JH: Yes this is Joe Haggar
LBJ: Joe, is your father the one that makes clothes?
JH: Yes sir – we're all together
LBJ: Uh huh. You all made me some real lightweight slacks, uh, that he just made up on his own and sent to me 3 or 4 months ago. There's a light brown and a light green, a rather soft green, a soft brown.
JH: Yes sir
LBJ: and they're real lightweight now and I need about six pairs for summer wear.
JH: yes sir
LBJ: I want a couple, maybe three of the light brown kind of a almost powder color like a powder on a ladies face. Then they were some green and some light pair, if you had a blue in that or a black, then I'd have one blue and one black. I need about six pairs to wear around in the evening when I come in from work
JH: yes sir
LBJ: I need…they're about a half a inch too tight in the waist.
JH: Do you recall sir the exact size, I just want to make sure we get them right for you
LBJ: No, I don't know – you all just guessed at 'em I think, some – wouldn't you the measurement there?

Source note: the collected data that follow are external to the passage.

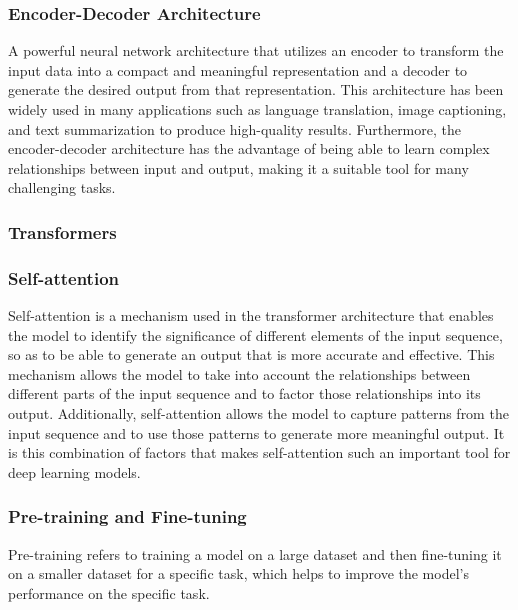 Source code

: \subsubsection{Encoder-Decoder Architecture}

A powerful neural network architecture that utilizes an encoder\cite{cho-etal-2014-learning} to transform the input data into a compact and meaningful representation and a decoder to generate the desired output from that representation. This architecture has been widely used in many applications such as language translation, image captioning, and text summarization to produce high-quality results. Furthermore, the encoder-decoder architecture has the advantage of being able to learn complex relationships between input and output, making it a suitable tool for many challenging tasks.

\subsubsection{Transformers}



\subsubsection{Self-attention}

Self-attention\cite{https://doi.org/10.48550/arxiv.1706.03762} is a mechanism used in the transformer architecture that enables the model to identify the significance of different elements of the input sequence, so as to be able to generate an output that is more accurate and effective. This mechanism allows the model to take into account the relationships between different parts of the input sequence and to factor those relationships into its output. Additionally, self-attention allows the model to capture patterns from the input sequence and to use those patterns to generate more meaningful output. It is this combination of factors that makes self-attention such an important tool for deep learning models.

\subsubsection{Pre-training and Fine-tuning}

Pre-training refers to training a model on a large dataset and then fine-tuning it on a smaller dataset for a specific task, which helps to improve the model's performance on the specific task.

JH: we can find it for you
LBJ: well I can send you a pair. I want them half a inch larger in the waist than they were before except I want two or three inches of stuff left back in there so I can take them up. I vary ten or 15 pounds a month.
JH: alright sir
LBJ: So leave me at least two and a half, three inches in the back where I can let them out or take them up. And make these a half an inch bigger in the waist. And make the pockets at least an inch longer, my money, my knife, everything falls out – wait just a minute.
Operator: Would you hold on a minute please?
[conversation on hold for two minutes]LBJ: Now the pockets, when you sit down, everything falls out, your money, your knife, everything, so I need at least another inch in the pockets. And another thing – the crotch, down where your nuts hang – is always a little too tight, so when you make them up, give me an inch that I can let out there, uh because they cut me, it's just like riding a wire fence. These are almost, these are the best I've had anywhere in the United States,
JH: Fine
LBJ: But, uh when I gain a little weight they cut me under there. So, leave me , you never do have much of margin there. See if you can't leave me an inch from where the zipper (burps) ends, round, under my, back to my bunghole, so I can let it out there if I need to.
JH: RightLBJ: Now be sure you have the best zippers in them. These are good that I have. If you get those to me I would sure be grateful
JH: Fine, Now where would you like them sent please?
LBJ: White House.
JH: Fine
It's the "(burps)" that makes it comedy gold.